New Income Tax: No Deduction for Inter-Corporate Dividends Under Section 80M?

New Income Tax: No Deduction for Inter-Corporate Dividends Under Section 80M

The Income Tax Bill 2025 has introduced several significant changes in tax laws, one of the most crucial being the elimination of the Section 80M deduction for inter-corporate dividends. This move is expected to have a major impact on corporate taxation, dividend distribution strategies, and overall financial planning for companies operating in India. In this article, we explore the implications of this change and what it means for businesses.

Understanding Section 80M

Section 80M of the Income Tax Act was introduced to eliminate double taxation on dividends received by domestic companies from other domestic companies. Under the previous tax regime:

  • A domestic company receiving dividends from another domestic company could claim a deduction under Section 80M for the amount of dividend distributed to its shareholders within a specified time.
  • This ensured that dividends were not taxed twice—once when received by a company and again when distributed to its shareholders.
  • The provision helped corporate groups optimize tax liabilities and encourage efficient capital allocation.

What Has Changed Under the New Tax Bill?

With the elimination of Section 80M, inter-corporate dividends will now be fully taxable. The new framework implies:

  1. No Deduction for Dividends Received: Companies receiving dividends from another company will have to pay tax on the entire dividend amount.
  2. Taxation at Both Levels: When the same dividend is further distributed to shareholders, it will be subject to tax again at the shareholder level, leading to double taxation.
  3. Impact on Holding Companies: Holding companies, which typically receive dividends from subsidiaries and then distribute them to investors, will face higher tax liabilities.
  4. Increase in Effective Tax Rates: The removal of 80M results in a higher overall corporate tax burden, reducing net profits for dividend-receiving companies.

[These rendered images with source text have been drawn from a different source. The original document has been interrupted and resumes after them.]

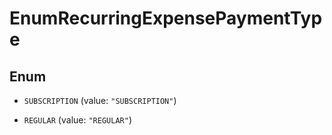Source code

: 

# EnumRecurringExpensePaymentType

## Enum


* `SUBSCRIPTION` (value: `"SUBSCRIPTION"`)

* `REGULAR` (value: `"REGULAR"`)



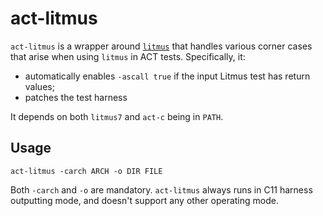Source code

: # act-litmus

`act-litmus` is a wrapper around [`litmus`](https://github.com/herd/herdtools7)
that handles various corner cases that arise when using `litmus` in ACT tests.  Specifically, it:

- automatically enables `-ascall true` if the input Litmus test has return values;
- patches the test harness

It depends on both `litmus7` and `act-c` being in `PATH`.

## Usage

`act-litmus -carch ARCH -o DIR FILE`

Both `-carch` and `-o` are mandatory.  `act-litmus` always runs in C11 harness outputting mode,
and doesn't support any other operating mode.
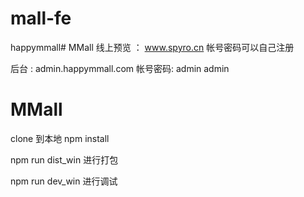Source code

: # mall-fe
happymmall# MMall
线上预览 ： www.spyro.cn
           帐号密码可以自己注册
           
           
后台     : admin.happymmall.com
           帐号密码:  admin 
                     admin
                     
                     
# MMall
clone 到本地 npm install


npm run dist_win 进行打包


npm run dev_win 进行调试
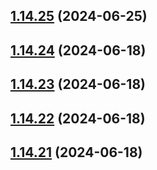 ## [1.14.25](https://github.com/msobiecki/algorithm/compare/v1.14.24...v1.14.25) (2024-06-25)



## [1.14.24](https://github.com/msobiecki/algorithm/compare/v1.14.23...v1.14.24) (2024-06-18)



## [1.14.23](https://github.com/msobiecki/algorithm/compare/v1.14.22...v1.14.23) (2024-06-18)



## [1.14.22](https://github.com/msobiecki/algorithm/compare/v1.14.21...v1.14.22) (2024-06-18)



## [1.14.21](https://github.com/msobiecki/algorithm/compare/v1.14.20...v1.14.21) (2024-06-18)




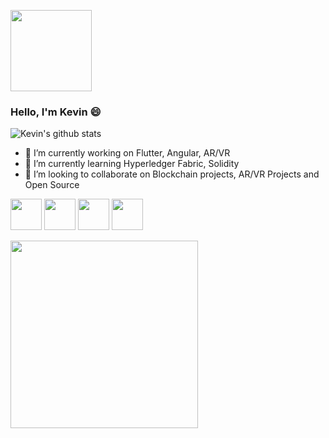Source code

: <p>
  <img src="https://github.com/lordvins226/lordvins226/blob/master/assets/animation1.gif" width="130" height="130">
</p>

### Hello, I'm Kevin 😄 

![Kevin's github stats](https://github-readme-stats.vercel.app/api?username=lordvins226&show_icons=true&theme=tokyonight)

- 🔭 I’m currently working on Flutter, Angular, AR/VR
- 🌱 I’m currently learning Hyperledger Fabric, Solidity
- 👯 I’m looking to collaborate on Blockchain projects, AR/VR Projects and Open Source

<img src="https://github.com/lordvins226/lordvins226/blob/master/assets/flutter.svg" width="50" height="50">
<img src="https://github.com/lordvins226/lordvins226/blob/master/assets/angular.svg" width="50" height="50">
<img src="https://github.com/lordvins226/lordvins226/blob/master/assets/google-arcore.svg" width="50" height="50">
<img src="https://github.com/lordvins226/lordvins226/blob/master/assets/solidity.svg" width="50" height="50">


<p >
<img src="https://github.com/lordvins226/lordvins226/blob/master/assets/animation2.gif" width="300" height="300">
</p>

<!--
**lordvins226/lordvins226** is a ✨ _special_ ✨ repository because its `README.md` (this file) appears on your GitHub profile.

Here are some ideas to get you started:



- 🤔 I’m looking for help with ...
- 💬 Ask me about ...
- 📫 How to reach me: ...
- 😄 Pronouns: ...
- ⚡ Fun fact: ...
-->
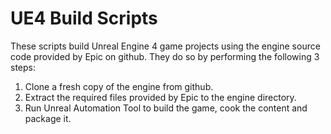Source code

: UE4 Build Scripts
=================

These scripts build Unreal Engine 4 game projects using the engine source code provided by Epic on github. They do so by performing the following 3 steps:

1. Clone a fresh copy of the engine from github.
2. Extract the required files provided by Epic to the engine directory.
3. Run Unreal Automation Tool to build the game, cook the content and package it.
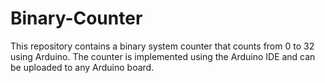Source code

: # Binary-Counter
This repository contains a binary system counter that counts from 0 to 32 using Arduino. The counter is implemented using the Arduino IDE and can be uploaded to any Arduino board.
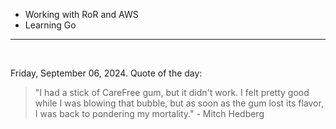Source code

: - Working with RoR and AWS
- Learning Go

---

<br>

<!-- quote_marker -->
Friday, September 06, 2024. Quote of the day:

> "I had a stick of CareFree gum, but it didn't work. I felt pretty good while I was blowing that bubble, but as soon as the gum lost its flavor, I was back to pondering my mortality." - Mitch Hedberg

Impact on Corporate Entities

1. Holding Companies and Business Groups

Many large conglomerates and corporate groups operate holding companies that primarily receive dividends from subsidiaries. With Section 80M gone, these holding structures may need to be re-evaluated to minimize tax inefficiencies.

2. Investment Companies and Financial Institutions

Investment firms, mutual funds, and financial entities that rely on dividends as a key income source will also face increased taxation, reducing post-tax yields.

3. Impact on Dividend Policies

  • Companies may reduce dividend payouts and prefer retaining earnings or exploring buybacks as an alternative.
  • Firms might restructure shareholding patterns to mitigate tax liabilities.
  • Investors may demand higher pre-tax dividends to compensate for increased tax burdens.

4. Effect on Foreign Investments

The removal of inter-corporate dividend deduction may discourage foreign companies from setting up subsidiaries in India due to increased tax inefficiencies.

Possible Alternatives for Businesses

Companies may explore several strategies to mitigate the tax impact:

  • Internal Restructuring: Merging subsidiaries with holding companies to eliminate inter-corporate dividend flows.
  • Buyback of Shares: Instead of dividends, companies may opt for share buybacks, which are taxed differently.
  • Profit Retention and Reinvestment: Businesses may retain earnings rather than distributing dividends.
  • Using LLP Structures: Limited Liability Partnerships (LLPs) may be considered as an alternative to traditional corporate structures.